Two dashboards are available for monitoring the descheduler behaviour.

Load Aware ReBalancing (Grafana)

A Grafana dashboard for the PSI-based load-aware rebalancing profile. See monitoring/README.md for deployment instructions.

Memory Aware Rebalancing (Perses — on-cluster via COO)

The dashboard can be deployed directly onto the cluster using the Cluster Observability Operator (COO) PersesDashboard CRD. This makes it available inside the OpenShift Console under Observe → Dashboards.

Prerequisites: COO ≥ v1.3 installed (Perses CRDs present), jq.

Step 1 — Enable Perses in the COO UIPlugin

If no UIPlugin exists yet, create one:

$ oc apply -f - <<'EOF'
apiVersion: observability.openshift.io/v1alpha1
kind: UIPlugin
metadata:
  name: monitoring
spec:
  type: Monitoring
  monitoring:
    perses:
      enabled: true
EOF

If a monitoring UIPlugin already exists (e.g. created by another component), patch it instead:

$ oc patch uiplugins.observability.openshift.io monitoring \
    --type=merge \
    -p '{"spec":{"monitoring":{"perses":{"enabled":true}}}}'

Wait until the Perses server is up:

$ oc rollout status statefulset/perses \
    -n openshift-cluster-observability-operator

Step 2 — Create a namespace and grant Thanos access

$ oc new-project descheduler-monitoring

$ oc create serviceaccount perses-datasource-sa -n descheduler-monitoring

$ oc adm policy add-cluster-role-to-user cluster-monitoring-view \
    -z perses-datasource-sa -n descheduler-monitoring

Step 3 — Create the bearer-token secret

$ oc create secret generic thanos-querier-datasource-secret \
    -n descheduler-monitoring \
    --from-literal=token="$(
        oc create token perses-datasource-sa \
            -n descheduler-monitoring \
            --duration=8760h
    )"

Note

oc create token issues a short-lived token bounded to the ServiceAccount. Rotate it by re-running Step 3 and Step 5 below.

Step 4 — Create the PersesDatasource

$ oc apply -f - <<'EOF'
apiVersion: perses.dev/v1alpha1
kind: PersesDatasource
metadata:
  name: thanos-querier
  namespace: descheduler-monitoring
spec:
  config:
    default: true
    display:
      name: Thanos Querier
    plugin:
      kind: PrometheusDatasource
      spec:
        proxy:
          kind: HTTPProxy
          spec:
            url: https://thanos-querier.openshift-monitoring.svc.cluster.local:9091
            secret: thanos-querier-datasource-secret
  client:
    tls:
      enable: true
      caCert:
        type: file
        certPath: /ca/service-ca.crt
EOF

Step 5 — Register the bearer token with the Perses server

The perses-operator reconciles the PersesDatasource CR into the Perses server's internal file database, but it only stores the TLS configuration there.
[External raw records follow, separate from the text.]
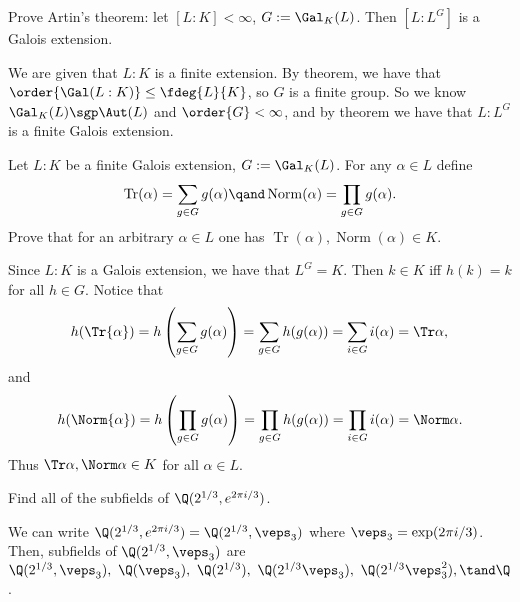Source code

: \documentclass{article}
\begin{document}
\begin{exercise} \label{qs:3} %
Prove Artin's theorem: let \( [L : K] < \infty \), \( G := \Gal_K(L) \). Then \( [L : L^G] \) is a Galois extension.
\end{exercise}
\begin{solution}
We are given that \( L:K \) is a finite extension.
By theorem, we have that \( \order{\Gal(L:K)} \leq \fdeg{L}{K} \), so \( G \) is a finite group.
So we know \( \Gal_K(L)\sgp \Aut(L) \) and \( \order{G} < \infty \), and by theorem we have that \( L:L^G \) is a finite Galois extension.
\end{solution}

\begin{exercise} \label{qs:4} %
Let \( L : K \) be a finite Galois extension, \( G := \Gal_K(L) \). For any \( \alpha \in L \) define
\begin{align*}
\operatorname{Tr}(\alpha) = \sum_{g \in G} g(\alpha) \qand \operatorname{Norm}(\alpha) = \prod_{g \in G} g(\alpha).
\end{align*}
Prove that for an arbitrary \( \alpha \in L \) one has \( \operatorname{Tr}(\alpha), \operatorname{Norm}(\alpha) \in K \).
\end{exercise}
\begin{solution}
Since \( L:K \) is a Galois extension, we have that \( L^G = K \).
Then \( k\in K \) iff \( h(k) = k \) for all \( h\in G \).
Notice that
\begin{align*}
  h(\Tr{\alpha}) = h\left( \sum_{g\in G}g(\alpha) \right) = \sum_{g\in G} h(g(\alpha)) = \sum_{i\in G} i(\alpha) = \Tr\alpha,
\end{align*}
and
\begin{align*}
  h(\Norm{\alpha}) = h\left( \prod_{g\in G}g(\alpha) \right) = \prod_{g\in G} h(g(\alpha)) = \prod_{i\in G} i(\alpha) = \Norm\alpha.
\end{align*}
Thus \( \Tr \alpha,\Norm\alpha\in K \) for all \( \alpha\in L \).
\end{solution}

\begin{subexercise} \label{qs:5a} %
Find all of the subfields of \( \Q(2^{1/3}, e^{2\pi i / 3}) \).
\end{subexercise}
\begin{solution}
We can write \( \Q(2^{1/3}, e^{2\pi i / 3}) = \Q(2^{1/3}, \veps_3) \) where \( \veps_3 = \exp(2\pi i / 3) \).
Then, subfields of \( \Q(2^{1/3}, \veps_3) \) are \( \Q(2^{1/3}, \veps_3),\ \Q(\veps_3),\ \Q(2^{1/3}),\ \Q(2^{1/3}\veps_3),\ \Q(2^{1/3}\veps_3^2),\tand \Q \).
\end{solution}
\end{document}
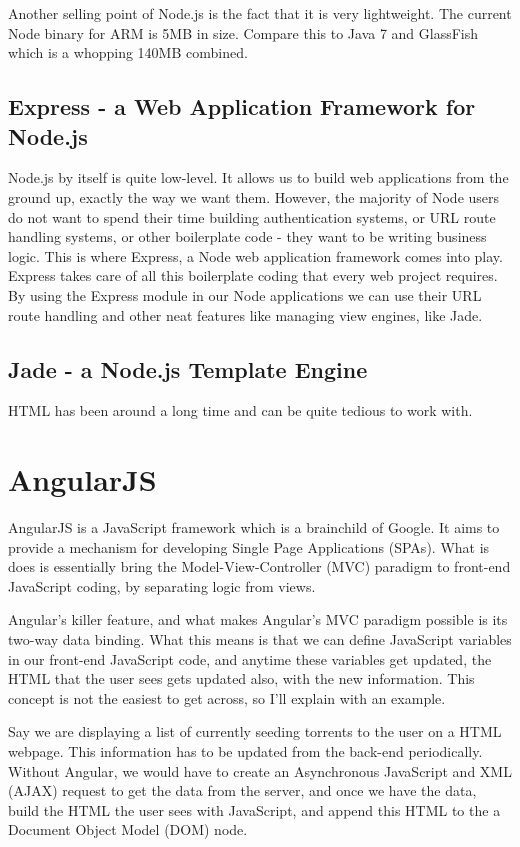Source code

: Another selling point of Node.js is the fact that it is very lightweight. The current Node binary for ARM is 5MB in size. Compare this to Java 7 and GlassFish which is a whopping 140MB combined.


\subsection{Express - a Web Application Framework for Node.js}
Node.js by itself is quite low-level. It allows us to build web applications from the ground up, exactly the way we want them. However, the majority of Node users do not want to spend their time building authentication systems, or URL route handling systems, or other boilerplate code - they want to be writing business logic. This is where Express, a Node web application framework comes into play. Express takes care of all this boilerplate coding that every web project requires. By using the Express module in our Node applications we can use their URL route handling and other neat features like managing view engines, like Jade.


\subsection{Jade - a Node.js Template Engine}
HTML has been around a long time and can be quite tedious to work with. 



\section{AngularJS}
AngularJS is a JavaScript framework which is a brainchild of Google. It aims to provide a mechanism for developing Single Page Applications (SPAs). What is does is essentially bring the Model-View-Controller (MVC) paradigm to front-end JavaScript coding, by separating logic from views.

Angular's killer feature, and what makes Angular's MVC paradigm possible is its two-way data binding. What this means is that we can define JavaScript variables in our front-end JavaScript code, and anytime these variables get updated, the HTML that the user sees gets updated also, with the new information. This concept is not the easiest to get across, so I'll explain with an example.

Say we are displaying a list of currently seeding torrents to the user on a HTML webpage. This information has to be updated from the back-end periodically. Without Angular, we would have to create an Asynchronous JavaScript and XML (AJAX) request to get the data from the server, and once we have the data, build the HTML the user sees with JavaScript, and append this HTML to the a Document Object Model (DOM) node.

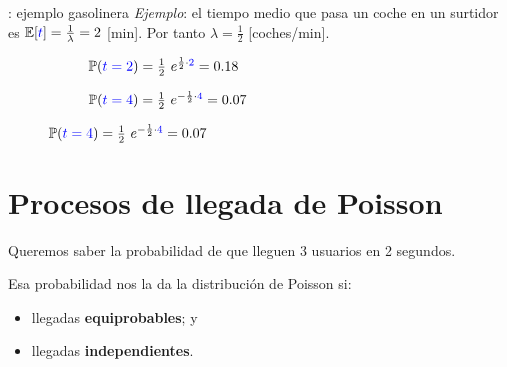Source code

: \documentclass[xcolor={x11names}]{beamer}
\newcommand{\blue}[1]{{\color{blue}#1}}
\begin{document}
\begin{frame}{\secname: ejemplo gasolinera}
    \textit{Ejemplo}: el tiempo medio
    que pasa un coche en un surtidor es
    $\mathbb{E}[\blue{t}]=\tfrac{1}{\lambda}=2$ [min].
    Por tanto $\lambda=\tfrac{1}{2}$ [coches/min].

    \vfill


    \begin{figure}
     \centering
     \begin{subfigure}[b]{0.45\textwidth}
         \centering
         \resizebox{\textwidth}{!}{%
         }
         \caption{$\mathbb{P}(\blue{t=2})=\tfrac{1}{2}\ e^{\frac{1}{2}\cdot \blue{2}}=0.18$}
         \label{fig:y equals x}
     \end{subfigure}
     \hfill
     \begin{subfigure}[b]{0.45\textwidth}
         \centering
         \resizebox{\textwidth}{!}{%
         }
         \caption{$\mathbb{P}(\blue{t=4})=\tfrac{1}{2}\ e^{-\frac{1}{2}\cdot \blue{4}}=0.07$}
         \label{fig:three sin x}
     \end{subfigure}
    \end{figure}


\end{frame}




\section{Procesos de llegada de Poisson}



\begin{frame}{\secname}
    \begin{figure}
        
    \end{figure}

    Queremos saber la probabilidad de que
    lleguen 3 usuarios en 2 segundos.

    Esa probabilidad nos la da la distribución
    de Poisson si:
    \begin{itemize}
        \item llegadas \textbf{equiprobables}; y
        \item llegadas \textbf{independientes}.
    \end{itemize}
\end{frame}
\end{document}
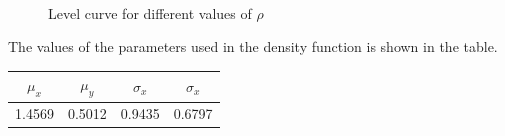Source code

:  \begin{figure}[!ht]
   \centering
   \quad
   \\
   \quad
   \caption{Level curve for different values of $\rho$}
   \label{Level curve}
\end{figure}
\noindent The values of the parameters used in the density function is shown in the table. 

\begin{center}
 \begin{tabular}{*{4}{c}}
\toprule
$\mu_x$ & $\mu_y$ & $\sigma_x$  & $\sigma_x$ \\
\midrule
1.4569 & 0.5012 & 0.9435 & 0.6797 \\
\bottomrule
\hline
\end{tabular}
\end{center}

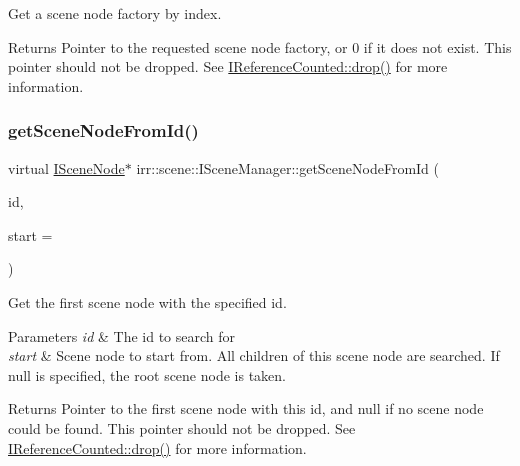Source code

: Get a scene node factory by index. 

\begin{DoxyReturn}{Returns}
Pointer to the requested scene node factory, or 0 if it does not exist. This pointer should not be dropped. See \hyperlink{classirr_1_1IReferenceCounted_a03856a09355b89d178090c4a5f738543}{I\+Reference\+Counted\+::drop()} for more information. 
\end{DoxyReturn}
\mbox{\label{classirr_1_1scene_1_1ISceneManager_a038e2afb1397fe8f2b6f8f6c55d52b55}} 
\subsubsection{\texorpdfstring{get\+Scene\+Node\+From\+Id()}{getSceneNodeFromId()}\hspace{0.1cm}{\footnotesize\ttfamily [1/2]}}
{\footnotesize\ttfamily virtual \hyperlink{classirr_1_1scene_1_1ISceneNode}{I\+Scene\+Node}$\ast$ irr\+::scene\+::\+I\+Scene\+Manager\+::get\+Scene\+Node\+From\+Id (\begin{DoxyParamCaption}\item[{\hyperlink{namespaceirr_ac66849b7a6ed16e30ebede579f9b47c6}{s32}}]{id,  }\item[{\hyperlink{classirr_1_1scene_1_1ISceneNode}{I\+Scene\+Node} $\ast$}]{start = {} }\end{DoxyParamCaption})\hspace{0.3cm}{\ttfamily [pure virtual]}}



Get the first scene node with the specified id. 


\begin{DoxyParams}{Parameters}
{\em id} & The id to search for \\
\hline
{\em start} & Scene node to start from. All children of this scene node are searched. If null is specified, the root scene node is taken. \\
\hline
\end{DoxyParams}
\begin{DoxyReturn}{Returns}
Pointer to the first scene node with this id, and null if no scene node could be found. This pointer should not be dropped. See \hyperlink{classirr_1_1IReferenceCounted_a03856a09355b89d178090c4a5f738543}{I\+Reference\+Counted\+::drop()} for more information. 
\end{DoxyReturn}
\mbox{\label{classirr_1_1scene_1_1ISceneManager_a038e2afb1397fe8f2b6f8f6c55d52b55}} 
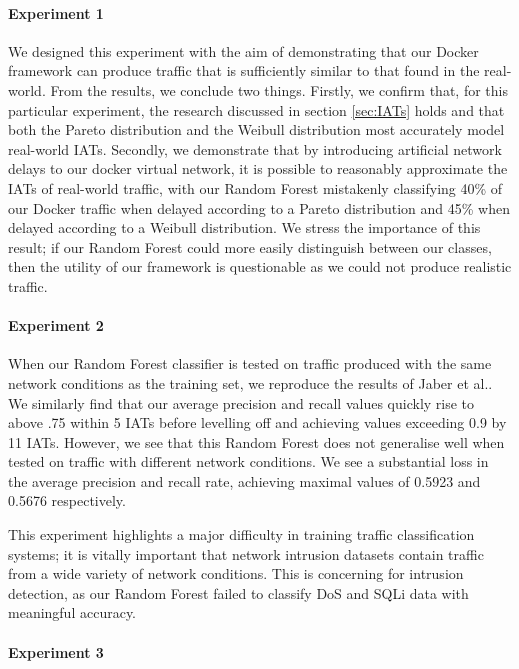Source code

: \documentclass[msc,deptreport, cs]{infthesis} %
\begin{document}
\paragraph*{Experiment 1} We designed this experiment with the aim of demonstrating that our Docker framework can produce traffic that is sufficiently similar to that found in the real-world. From the results, we conclude two things. Firstly, we confirm that, for this particular experiment, the research discussed in section \ref{sec:IATs} holds and that both the Pareto distribution and the Weibull distribution most accurately model real-world IATs. Secondly, we demonstrate that by introducing artificial network delays to our docker virtual network, it is possible to reasonably approximate the IATs of real-world traffic, with our Random Forest mistakenly classifying 40\% of our Docker traffic when delayed according to a Pareto distribution and 45\% when delayed according to a Weibull distribution. We stress the importance of this result; if our Random Forest could more easily distinguish between our classes, then the utility of our framework is questionable as we could not produce realistic traffic.

\paragraph*{Experiment 2} When our Random Forest classifier is tested on traffic produced with the same network conditions as the training set, we reproduce the results of Jaber et al.\cite{jaber2011can}. We similarly find that our average precision and recall values quickly rise to above .75 within 5 IATs before levelling off and achieving values exceeding 0.9 by 11 IATs. However, we see that this Random Forest does not generalise well when tested on traffic with different network conditions. We see a substantial loss in the average precision and recall rate, achieving maximal values of 0.5923 and 0.5676 respectively.

This experiment highlights a major difficulty in training traffic classification systems; it is vitally important that network intrusion datasets contain traffic from a wide variety of network conditions. This is concerning for intrusion detection, as our Random Forest failed to classify DoS and SQLi data with meaningful accuracy.


\paragraph*{Experiment 3}
\end{document}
The bearer token must be pushed directly to the Perses API so that the server can attach it to outgoing Thanos requests.

$ oc port-forward -n openshift-cluster-observability-operator \
    svc/perses 18443:8080 &
$ PF_PID=$!

$ OC_TOKEN=$(oc whoami -t)
$ BEARER=$(oc get secret thanos-querier-datasource-secret \
    -n descheduler-monitoring \
    -o jsonpath='{.data.token}' | base64 -d)

$ curl -sk -X POST \
    -H "Authorization: Bearer $OC_TOKEN" \
    -H "Content-Type: application/json" \
    https://localhost:18443/api/v1/projects/descheduler-monitoring/secrets \
    -d "{
      \"kind\": \"Secret\",
      \"metadata\": {
        \"name\": \"thanos-querier-datasource-secret\",
        \"project\": \"descheduler-monitoring\"
      },
      \"spec\": {
        \"authorization\": {\"type\": \"Bearer\", \"credentials\": \"$BEARER\"},
        \"tlsConfig\": {\"caFile\": \"/ca/service-ca.crt\"}
      }
    }"

$ kill $PF_PID

Note

The Perses server stores its database on a PersistentVolumeClaim, so this secret survives pod restarts. Re-run this step whenever the bearer token is rotated (Step 3).

Step 6 — Deploy the dashboard

$ jq '{
    apiVersion: "perses.dev/v1alpha1",
    kind: "PersesDashboard",
    metadata: {
      name: "memory-aware-rebalancing",
      namespace: "descheduler-monitoring"
    },
    spec: .spec
  }' monitoring/perses/provisioning/memory_aware_rebalancing.json \
  | oc apply -f -

The dashboard appears in the OpenShift Console under Observe → Dashboards → memory-aware-rebalancing within a few seconds.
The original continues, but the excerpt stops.